START SOURCE MATERIAL

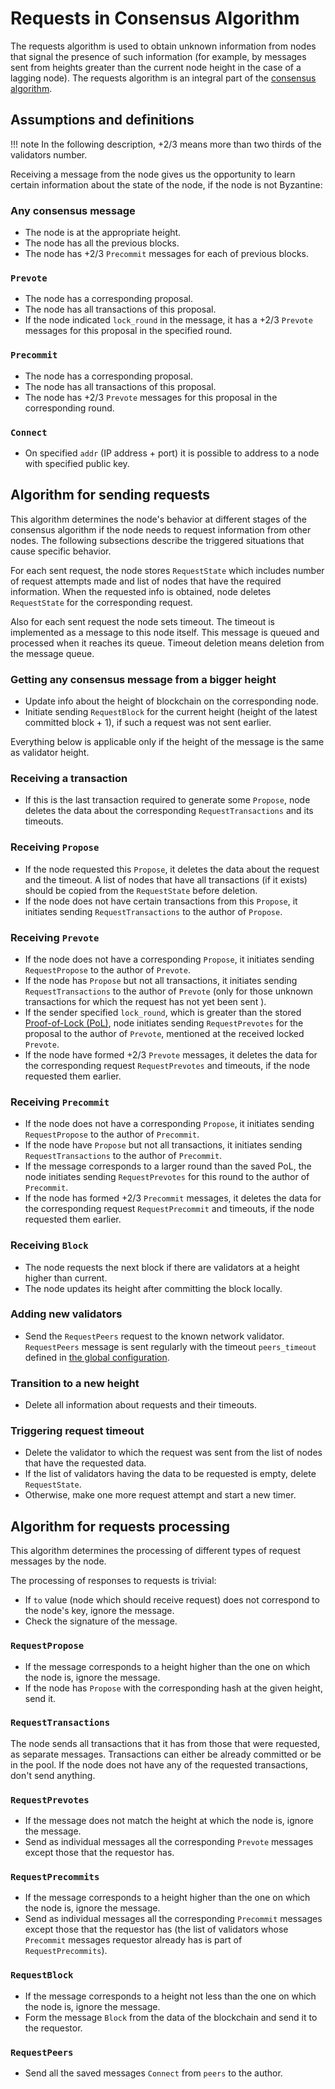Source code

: # Requests in Consensus Algorithm

The requests algorithm is used to obtain unknown information from nodes that
signal the presence of such information (for example, by messages sent from
heights greater than the current node height in the case of a lagging node). The
requests algorithm is an integral part of the [consensus algorithm](consensus.md).

## Assumptions and definitions

!!! note
    In the following description, +2/3 means more than two thirds of the
    validators number.

Receiving a message from the node gives us the opportunity to learn certain
information about the state of the node, if the node is not Byzantine:

### Any consensus message

- The node is at the appropriate height.
- The node has all the previous blocks.
- The node has +2/3 `Precommit` messages for each of previous blocks.

### `Prevote`

- The node has a corresponding proposal.
- The node has all transactions of this proposal.
- If the node indicated `lock_round` in the message, it has a +2/3 `Prevote`
  messages for this proposal in the specified round.

### `Precommit`

- The node has a corresponding proposal.
- The node has all transactions of this proposal.
- The node has +2/3 `Prevote` messages for this proposal in the corresponding round.

### `Connect`

- On specified `addr` (IP address + port) it is possible to address to a node
  with specified public key.

## Algorithm for sending requests

This algorithm determines the node's behavior at different stages of the
consensus algorithm if the node needs to request information from other nodes.
The following subsections describe the triggered situations that cause specific
behavior.

For each sent request, the node stores `RequestState` which includes number of
request attempts made and list of nodes that have the required information. When
the requested info is obtained, node deletes `RequestState` for the corresponding
request.

Also for each sent request the node sets timeout. The timeout is
implemented as a message to this node itself. This message is queued and
processed when it reaches its queue. Timeout deletion means deletion from the
message queue.

### Getting any consensus message from a bigger height

- Update info about the height of blockchain on the corresponding node.
- Initiate sending `RequestBlock` for the current height (height of the latest
  committed block + 1), if such a request was not sent earlier.

Everything below is applicable only if the height of the message is the same as
validator height.

### Receiving a transaction

- If this is the last transaction required to generate some `Propose`, node
  deletes the data about the corresponding `RequestTransactions` and its timeouts.

### Receiving `Propose`

- If the node requested this `Propose`, it deletes the data about the request
  and the timeout. A list of nodes that have all transactions (if it exists)
  should be copied from the `RequestState` before deletion.
- If the node does not have certain transactions from this `Propose`, it
  initiates sending `RequestTransactions` to the author of `Propose`.

### Receiving `Prevote`

- If the node does not have a corresponding `Propose`, it initiates sending
  `RequestPropose` to the author of `Prevote`.
- If the node has `Propose` but not all transactions, it initiates sending
  `RequestTransactions` to the author of `Prevote` (only for those unknown
  transactions for which the request has not yet been sent ).
- If the sender specified `lock_round`, which is greater than the stored  
  [Proof-of-Lock (PoL)](consensus-details.md#definitions), node initiates sending
  `RequestPrevotes` for the proposal to the author of `Prevote`, mentioned at the
  received locked `Prevote`.
- If the node have formed +2/3 `Prevote` messages, it deletes the data for the
  corresponding request `RequestPrevotes` and timeouts, if the node requested
  them earlier.

### Receiving `Precommit`

- If the node does not have a corresponding `Propose`, it initiates sending
  `RequestPropose` to the author of `Precommit`.
- If the node have `Propose` but not all transactions, it initiates sending
  `RequestTransactions` to the author of `Precommit`.
- If the message corresponds to a larger round than the saved PoL, the node
  initiates sending `RequestPrevotes` for this round to the author of `Precommit`.
- If the node has formed +2/3 `Precommit` messages, it deletes the data for the
  corresponding request `RequestPrecommit` and timeouts, if the node requested
  them earlier.

### Receiving `Block`

- The node requests the next block if there are validators at a height higher
  than current.
- The node updates its height after committing the block locally.

### Adding new validators

- Send the `RequestPeers` request to the known network validator. `RequestPeers`
  message is sent regularly with the timeout `peers_timeout` defined in [the global
  configuration](../../architecture/configuration.md#global-parameters).

### Transition to a new height

- Delete all information about requests and their timeouts.

### Triggering request timeout

- Delete the validator to which the request was sent from the list of nodes that
  have the requested data.
- If the list of validators having the data to be requested is empty, delete
  `RequestState`.
- Otherwise, make one more request attempt and start a new timer.

## Algorithm for requests processing

This algorithm determines the processing of different types of request messages
by the node.

The processing of responses to requests is trivial:

- If `to` value (node which should receive request) does not correspond to the
  node's key, ignore the message.
- Check the signature of the message.

### `RequestPropose`

- If the message corresponds to a height higher than the one on which the node
  is, ignore the message.
- If the node has `Propose` with the corresponding hash at the given height,
  send it.

### `RequestTransactions`

The node sends all transactions that it has from those that were requested, as
separate messages. Transactions can either be already committed or be in the
pool. If the node does not have any of the requested transactions, don't send
anything.

### `RequestPrevotes`

- If the message does not match the height at which the node is, ignore the
  message.
- Send as individual messages all the corresponding `Prevote` messages except
  those that the requestor has.

### `RequestPrecommits`

- If the message corresponds to a height higher than the one on which the node
  is, ignore the message.
- Send as individual messages all the corresponding `Precommit` messages except
  those that the requestor has (the list of validators whose `Precommit` messages
  requestor already has is part of `RequestPrecommits`).

### `RequestBlock`

- If the message corresponds to a height not less than the one on which the node
  is, ignore the message.
- Form the message `Block` from the data of the blockchain and send it to the
  requestor.

### `RequestPeers`

- Send all the saved messages `Connect` from `peers` to the author.
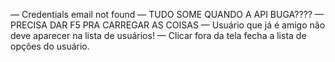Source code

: — Credentials email not found
— TUDO SOME QUANDO A API BUGA????
— PRECISA DAR F5 PRA CARREGAR AS COISAS
— Usuário que já é amigo não deve aparecer na lista de usuários!
— Clicar fora da tela fecha a lista de opções do usuário.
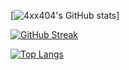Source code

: [![4xx404's GitHub stats](https://github-readme-stats.vercel.app/api?username=4xx404)]

[![GitHub Streak](http://github-readme-streak-stats.herokuapp.com?user=4xx404&theme=dark&background=000000)](https://git.io/streak-stats)

[![Top Langs](https://github-readme-stats.vercel.app/api/top-langs/?username=4xx404&layout=compact&theme=vision-friendly-dark)](https://github.com/anuraghazra/github-readme-stats)
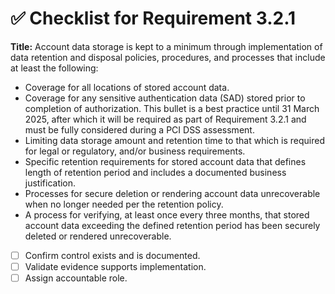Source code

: # ✅ Checklist for Requirement 3.2.1

**Title:** Account data storage is kept to a minimum through implementation of data retention and disposal policies, procedures, and processes that include at least the following:
- Coverage for all locations of stored account data. 
- Coverage for any sensitive authentication data (SAD) stored prior to completion of authorization. This bullet is a best practice until 31 March 2025, after which it will be required as part of Requirement 3.2.1 and must be fully considered during a PCI DSS assessment. 
- Limiting data storage amount and retention time to that which is required for legal or regulatory, and/or business requirements. 
- Specific retention requirements for stored account data that defines length of retention period and includes a documented business justification. 
- Processes for secure deletion or rendering account data unrecoverable when no longer needed per the retention policy. 
- A process for verifying, at least once every three months, that stored account data exceeding the defined retention period has been securely deleted or rendered unrecoverable.

- [ ] Confirm control exists and is documented.
- [ ] Validate evidence supports implementation.
- [ ] Assign accountable role.
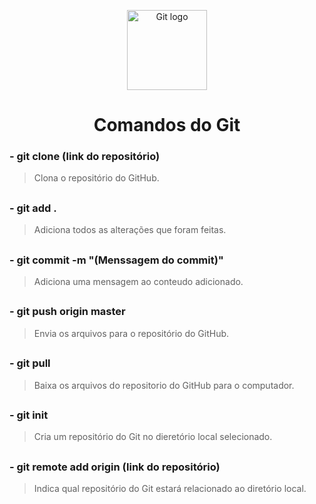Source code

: <p align="center">
  <img src="https://puxl.io/img/logo/github.svg" alt="Git logo" width="128" height="128">
</p>
<h1 align="center">Comandos do Git</h1>

### - git clone (link do repositório)
> Clona o repositório do GitHub.
##
### - git add .
> Adiciona todos as alterações que foram feitas.
##
### - git commit -m "(Menssagem do commit)"
> Adiciona uma mensagem ao conteudo adicionado.
##  
### - git push origin master
> Envia os arquivos para o repositório do GitHub.
##
### - git pull
> Baixa os arquivos do repositorio do GitHub para o computador.
##
### - git init
> Cria um repositório do Git no dieretório local selecionado.
##
### - git remote add origin (link do repositório)
> Indica qual repositório do Git estará relacionado ao diretório local.
##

END SOURCE MATERIAL

Take each line of the material that contains the word "information" and list it.

The requests algorithm is used to obtain unknown information from nodes that
signal the presence of such information (for example, by messages sent from
information about the state of the node, if the node is not Byzantine:
consensus algorithm if the node needs to request information from other nodes.
request attempts made and list of nodes that have the required information. When
- Delete all information about requests and their timeouts.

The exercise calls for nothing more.